Print every record below exactly as it stands, but leave out the pictures.

■ ■ ■ ■

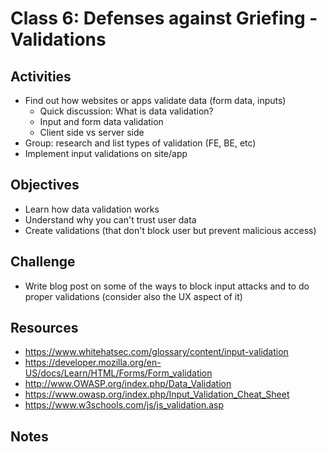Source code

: 
# Class 6: Defenses against Griefing - Validations

## Activities
  - Find out how websites or apps validate data (form data, inputs)
    - Quick discussion: What is data validation?
    - Input and form data validation
    - Client side vs server side
  - Group: research and list types of validation (FE, BE, etc)
  - Implement input validations on site/app

## Objectives
  - Learn how data validation works
  - Understand why you can't trust user data
  - Create validations (that don't block user but prevent malicious access)

## Challenge
  - Write blog post on some of the ways to block input attacks and to do proper validations (consider also the UX aspect of it)

## Resources
  - https://www.whitehatsec.com/glossary/content/input-validation
  - https://developer.mozilla.org/en-US/docs/Learn/HTML/Forms/Form_validation
  - http://www.OWASP.org/index.php/Data_Validation
  - https://www.owasp.org/index.php/Input_Validation_Cheat_Sheet
  - https://www.w3schools.com/js/js_validation.asp

## Notes
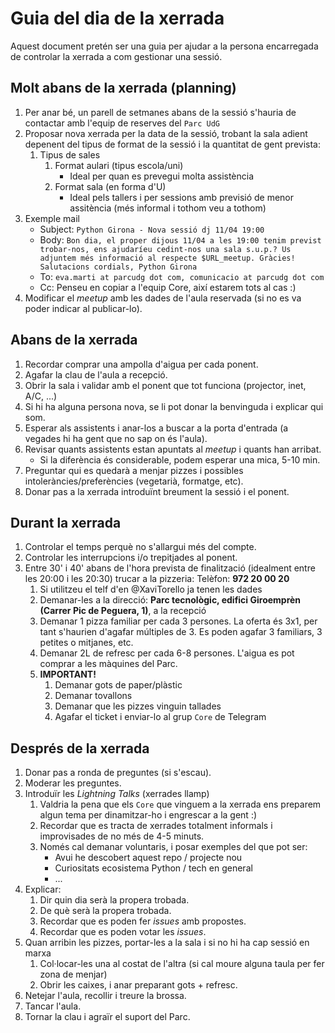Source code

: # Guia del dia de la xerrada

Aquest document pretén ser una guia per ajudar a la persona encarregada de controlar la xerrada a com gestionar una sessió.

## Molt abans de la xerrada (planning)
1. Per anar bé, un parell de setmanes abans de la sessió s'hauria de contactar amb l'equip de reserves del `Parc UdG`
2. Proposar nova xerrada per la data de la sessió, trobant la sala adient depenent del tipus de format de la sessió i la quantitat de gent prevista:
    1. Tipus de sales
        1. Format aulari (tipus escola/uni)
            - Ideal per quan es prevegui molta assistència
        2. Format sala (en forma d'U)
            - Ideal pels tallers i per sessions amb previsió de menor assitència (més informal i tothom veu a tothom)
2. Exemple mail
    - Subject: `Python Girona - Nova sessió dj 11/04 19:00`
    - Body: `Bon dia, el proper dijous 11/04 a les 19:00 tenim previst trobar-nos, ens ajudaríeu cedint-nos una sala s.u.p.? Us adjuntem més informació al respecte $URL_meetup. Gràcies! Salutacions cordials, Python Girona`
    - To: `eva.marti at parcudg dot com, comunicacio at parcudg dot com`
    - Cc: Penseu en copiar a l'equip Core, així estarem tots al cas :)
3. Modificar el _meetup_ amb les dades de l'aula reservada (si no es va poder indicar al publicar-lo).

## Abans de la xerrada
1. Recordar comprar una ampolla d'aigua per cada ponent.
2. Agafar la clau de l'aula a recepció.
3. Obrir la sala i validar amb el ponent que tot funciona (projector, inet, A/C, ...)
4. Si hi ha alguna persona nova, se li pot donar la benvinguda i explicar qui som.
5. Esperar als assistents i anar-los a buscar a la porta d'entrada (a vegades hi ha gent que no sap on és l'aula).
6. Revisar quants assistents estan apuntats al _meetup_ i quants han arribat.
   - Si la diferència és considerable, podem esperar una mica, 5-10 min.
7. Preguntar qui es quedarà a menjar pizzes i possibles intoleràncies/preferències (vegetarià, formatge, etc).
8. Donar pas a la xerrada introduïnt breument la sessió i el ponent.

## Durant la xerrada
1. Controlar el temps perquè no s'allargui més del compte.
2. Controlar les interrupcions i/o trepitjades al ponent.
3. Entre 30' i 40' abans de l'hora prevista de finalització (idealment entre les 20:00 i les 20:30) trucar a la pizzeria: Telèfon: **972 20 00 20**
   1. Si utilitzeu el telf d'en @XaviTorello ja tenen les dades
   2. Demanar-les a la direcció:
        **Parc tecnològic, edifici Giroemprèn (Carrer Pic de Peguera, 1)**, a la recepció
   3. Demanar 1 pizza familiar per cada 3 persones. La oferta és 3x1, per tant s'haurien d'agafar múltiples de 3. Es poden agafar 3 familiars, 3 petites o mitjanes, etc.
   4. Demanar 2L de refresc per cada 6-8 persones. L'aigua es pot comprar a les màquines del Parc.
   5. **IMPORTANT!**
      1. Demanar gots de paper/plàstic
      1. Demanar tovallons
      2. Demanar que les pizzes vinguin tallades
      3. Agafar el ticket i enviar-lo al grup `Core` de Telegram

## Després de la xerrada
1. Donar pas a ronda de preguntes (si s'escau).
2. Moderar les preguntes.
3. Introduïr les _Lightning Talks_ (xerrades llamp)
   1. Valdria la pena que els `Core` que vinguem a la xerrada ens preparem algun tema per dinamitzar-ho i engrescar a la gent :)
   2. Recordar que es tracta de xerrades totalment informals i improvisades de no més de 4-5 minuts.
   3. Només cal demanar voluntaris, i posar exemples del que pot ser:
      - Avui he descobert aquest repo / projecte nou
      - Curiositats ecosistema Python / tech en general
      - ...
4. Explicar:
   1. Dir quin dia serà la propera trobada.
   2. De què serà la propera trobada.
   3. Recordar que es poden fer _issues_ amb propostes.
   4. Recordar que es poden votar les _issues_.
5. Quan arribin les pizzes, portar-les a la sala i si no hi ha cap sessió en marxa 
   1. Col·locar-les una al costat de l'altra (si cal moure alguna taula per fer zona de menjar)   
   2. Obrir les caixes, i anar preparant gots + refresc.
6. Netejar l'aula, recollir i treure la brossa.
7. Tancar l'aula.
8. Tornar la clau i agraïr el suport del Parc.
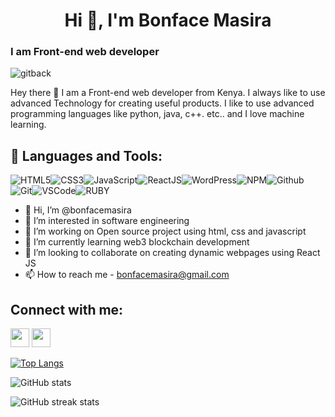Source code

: <!---
bonfacemasira/bonfacemasira is a ✨ special ✨ repository because its `README.md` (this file) appears on your GitHub profile.
You can click the Preview link to take a look at your changes.
--->

### <h1 align="center">Hi 👋, I'm Bonface Masira</h1>
### I am Front-end web developer
![gitback](https://user-images.githubusercontent.com/87852919/167628453-00bf380b-0880-469e-b42c-efeb1af86e29.png)


Hey there 👋 I am a Front-end web developer from Kenya. I always like to use advanced Technology for creating useful products. I like to use advanced programming languages like python, java, c++. etc.. and I love machine learning.



## 🚀 Languages and Tools:

![HTML5](https://img.icons8.com/color/30/html-5.png)![CSS3](https://img.icons8.com/color/30/css3.png)![JavaScript](https://img.icons8.com/color/30/javascript.png)![ReactJS](https://img.icons8.com/color/30/react-native.png)![WordPress](https://img.icons8.com/color/30/wordpress.png)![NPM](https://img.icons8.com/color/30/npm.png)![Github](https://img.icons8.com/material-outlined/30/github.png)![Git](https://img.icons8.com/color/30/git.png)![VSCode](https://img.icons8.com/color/30/visual-studio-code-2019.png)![RUBY](https://img.icons8.com/color/30/ruby.png)
<br/>

- 👋 Hi, I’m @bonfacemasira
- 👀 I’m interested in software engineering
- 🔭 I’m working on Open source project using html, css and javascript
- 🌱 I’m currently learning web3 blockchain development
- 💞️ I’m looking to collaborate on creating dynamic webpages using React JS
- 📫 How to reach me - bonfacemasira@gmail.com



## Connect with me:

<p align="left">

<a href = "https://www.linkedin.com/in/bonface-masira-975447a4/"><img src="https://img.icons8.com/fluent/48/000000/linkedin.png" width="30px"/></a>
<a href = "https://mobile.twitter.com/NyachubaB"><img src="https://img.icons8.com/fluent/48/000000/twitter.png" width="30px"/></a>
</p>


[![Top Langs](https://github-readme-stats.vercel.app/api/top-langs/?username=bonfacemasira)](https://github.com/anuraghazra/github-readme-stats)

![GitHub stats](https://github-readme-stats.vercel.app/api?username=bonfacemasira&show_icons=true&count_private=true&theme=radical)  

![GitHub streak stats](https://github-readme-streak-stats.herokuapp.com/?user=bonfacemasira)  
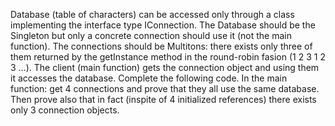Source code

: Database (table of characters) can be accessed only through a class implementing the interface type IConnection. The Database should be the Singleton but only a concrete connection should use it (not the main function). The connections should be Multitons: there exists only three of them returned by the getInstance method in the round-robin fasion (1 2 3 1 2 3 ...). 
The client (main function) gets the connection object and using them it accesses the database. 
Complete the following code. In the main function: get 4 connections and prove that they all use the same database. Then prove also that in fact (inspite of 4 initialized references) there exists only 3 connection objects.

■ ■ ■ ■

- **Answer section**:
Source code

: 
# Class 6: Defenses against Griefing - Validations

## Activities
  - Find out how websites or apps validate data (form data, inputs)
    - Quick discussion: What is data validation?
    - Input and form data validation
    - Client side vs server side
  - Group: research and list types of validation (FE, BE, etc)
  - Implement input validations on site/app

## Objectives
  - Learn how data validation works
  - Understand why you can't trust user data
  - Create validations (that don't block user but prevent malicious access)

## Challenge
  - Write blog post on some of the ways to block input attacks and to do proper validations (consider also the UX aspect of it)

## Resources
  - https://www.whitehatsec.com/glossary/content/input-validation
  - https://developer.mozilla.org/en-US/docs/Learn/HTML/Forms/Form_validation
  - http://www.OWASP.org/index.php/Data_Validation
  - https://www.owasp.org/index.php/Input_Validation_Cheat_Sheet
  - https://www.w3schools.com/js/js_validation.asp

## Notes
Source code

: # Guia del dia de la xerrada

Aquest document pretén ser una guia per ajudar a la persona encarregada de controlar la xerrada a com gestionar una sessió.

## Molt abans de la xerrada (planning)
1. Per anar bé, un parell de setmanes abans de la sessió s'hauria de contactar amb l'equip de reserves del `Parc UdG`
2. Proposar nova xerrada per la data de la sessió, trobant la sala adient depenent del tipus de format de la sessió i la quantitat de gent prevista:
    1. Tipus de sales
        1. Format aulari (tipus escola/uni)
            - Ideal per quan es prevegui molta assistència
        2. Format sala (en forma d'U)
            - Ideal pels tallers i per sessions amb previsió de menor assitència (més informal i tothom veu a tothom)
2. Exemple mail
    - Subject: `Python Girona - Nova sessió dj 11/04 19:00`
    - Body: `Bon dia, el proper dijous 11/04 a les 19:00 tenim previst trobar-nos, ens ajudaríeu cedint-nos una sala s.u.p.? Us adjuntem més informació al respecte $URL_meetup. Gràcies! Salutacions cordials, Python Girona`
    - To: `eva.marti at parcudg dot com, comunicacio at parcudg dot com`
    - Cc: Penseu en copiar a l'equip Core, així estarem tots al cas :)
3. Modificar el _meetup_ amb les dades de l'aula reservada (si no es va poder indicar al publicar-lo).

## Abans de la xerrada
1. Recordar comprar una ampolla d'aigua per cada ponent.
2. Agafar la clau de l'aula a recepció.
3. Obrir la sala i validar amb el ponent que tot funciona (projector, inet, A/C, ...)
4. Si hi ha alguna persona nova, se li pot donar la benvinguda i explicar qui som.
5. Esperar als assistents i anar-los a buscar a la porta d'entrada (a vegades hi ha gent que no sap on és l'aula).
6. Revisar quants assistents estan apuntats al _meetup_ i quants han arribat.
   - Si la diferència és considerable, podem esperar una mica, 5-10 min.
7. Preguntar qui es quedarà a menjar pizzes i possibles intoleràncies/preferències (vegetarià, formatge, etc).
8. Donar pas a la xerrada introduïnt breument la sessió i el ponent.

## Durant la xerrada
1. Controlar el temps perquè no s'allargui més del compte.
2. Controlar les interrupcions i/o trepitjades al ponent.
3. Entre 30' i 40' abans de l'hora prevista de finalització (idealment entre les 20:00 i les 20:30) trucar a la pizzeria: Telèfon: **972 20 00 20**
   1. Si utilitzeu el telf d'en @XaviTorello ja tenen les dades
   2. Demanar-les a la direcció:
        **Parc tecnològic, edifici Giroemprèn (Carrer Pic de Peguera, 1)**, a la recepció
   3. Demanar 1 pizza familiar per cada 3 persones. La oferta és 3x1, per tant s'haurien d'agafar múltiples de 3. Es poden agafar 3 familiars, 3 petites o mitjanes, etc.
   4. Demanar 2L de refresc per cada 6-8 persones. L'aigua es pot comprar a les màquines del Parc.
   5. **IMPORTANT!**
      1. Demanar gots de paper/plàstic
      1. Demanar tovallons
      2. Demanar que les pizzes vinguin tallades
      3. Agafar el ticket i enviar-lo al grup `Core` de Telegram

## Després de la xerrada
1. Donar pas a ronda de preguntes (si s'escau).
2. Moderar les preguntes.
3. Introduïr les _Lightning Talks_ (xerrades llamp)
   1. Valdria la pena que els `Core` que vinguem a la xerrada ens preparem algun tema per dinamitzar-ho i engrescar a la gent :)
   2. Recordar que es tracta de xerrades totalment informals i improvisades de no més de 4-5 minuts.
   3. Només cal demanar voluntaris, i posar exemples del que pot ser:
      - Avui he descobert aquest repo / projecte nou
      - Curiositats ecosistema Python / tech en general
      - ...
4. Explicar:
   1. Dir quin dia serà la propera trobada.
   2. De què serà la propera trobada.
   3. Recordar que es poden fer _issues_ amb propostes.
   4. Recordar que es poden votar les _issues_.
5. Quan arribin les pizzes, portar-les a la sala i si no hi ha cap sessió en marxa 
   1. Col·locar-les una al costat de l'altra (si cal moure alguna taula per fer zona de menjar)   
   2. Obrir les caixes, i anar preparant gots + refresc.
6. Netejar l'aula, recollir i treure la brossa.
7. Tancar l'aula.
8. Tornar la clau i agraïr el suport del Parc.
Source code

: <!---
bonfacemasira/bonfacemasira is a ✨ special ✨ repository because its `README.md` (this file) appears on your GitHub profile.
You can click the Preview link to take a look at your changes.
--->

### <h1 align="center">Hi 👋, I'm Bonface Masira</h1>
### I am Front-end web developer
![gitback](https://user-images.githubusercontent.com/87852919/167628453-00bf380b-0880-469e-b42c-efeb1af86e29.png)


Hey there 👋 I am a Front-end web developer from Kenya. I always like to use advanced Technology for creating useful products. I like to use advanced programming languages like python, java, c++. etc.. and I love machine learning.



## 🚀 Languages and Tools:

![HTML5](https://img.icons8.com/color/30/html-5.png)![CSS3](https://img.icons8.com/color/30/css3.png)![JavaScript](https://img.icons8.com/color/30/javascript.png)![ReactJS](https://img.icons8.com/color/30/react-native.png)![WordPress](https://img.icons8.com/color/30/wordpress.png)![NPM](https://img.icons8.com/color/30/npm.png)![Github](https://img.icons8.com/material-outlined/30/github.png)![Git](https://img.icons8.com/color/30/git.png)![VSCode](https://img.icons8.com/color/30/visual-studio-code-2019.png)![RUBY](https://img.icons8.com/color/30/ruby.png)
<br/>

- 👋 Hi, I’m @bonfacemasira
- 👀 I’m interested in software engineering
- 🔭 I’m working on Open source project using html, css and javascript
- 🌱 I’m currently learning web3 blockchain development
- 💞️ I’m looking to collaborate on creating dynamic webpages using React JS
- 📫 How to reach me - bonfacemasira@gmail.com



## Connect with me:

<p align="left">

<a href = "https://www.linkedin.com/in/bonface-masira-975447a4/"><img src="https://img.icons8.com/fluent/48/000000/linkedin.png" width="30px"/></a>
<a href = "https://mobile.twitter.com/NyachubaB"><img src="https://img.icons8.com/fluent/48/000000/twitter.png" width="30px"/></a>
</p>


[![Top Langs](https://github-readme-stats.vercel.app/api/top-langs/?username=bonfacemasira)](https://github.com/anuraghazra/github-readme-stats)

![GitHub stats](https://github-readme-stats.vercel.app/api?username=bonfacemasira&show_icons=true&count_private=true&theme=radical)  

![GitHub streak stats](https://github-readme-streak-stats.herokuapp.com/?user=bonfacemasira)  
Source code

: Database (table of characters) can be accessed only through a class implementing the interface type IConnection. The Database should be the Singleton but only a concrete connection should use it (not the main function). The connections should be Multitons: there exists only three of them returned by the getInstance method in the round-robin fasion (1 2 3 1 2 3 ...). 
The client (main function) gets the connection object and using them it accesses the database. 
Complete the following code. In the main function: get 4 connections and prove that they all use the same database. Then prove also that in fact (inspite of 4 initialized references) there exists only 3 connection objects.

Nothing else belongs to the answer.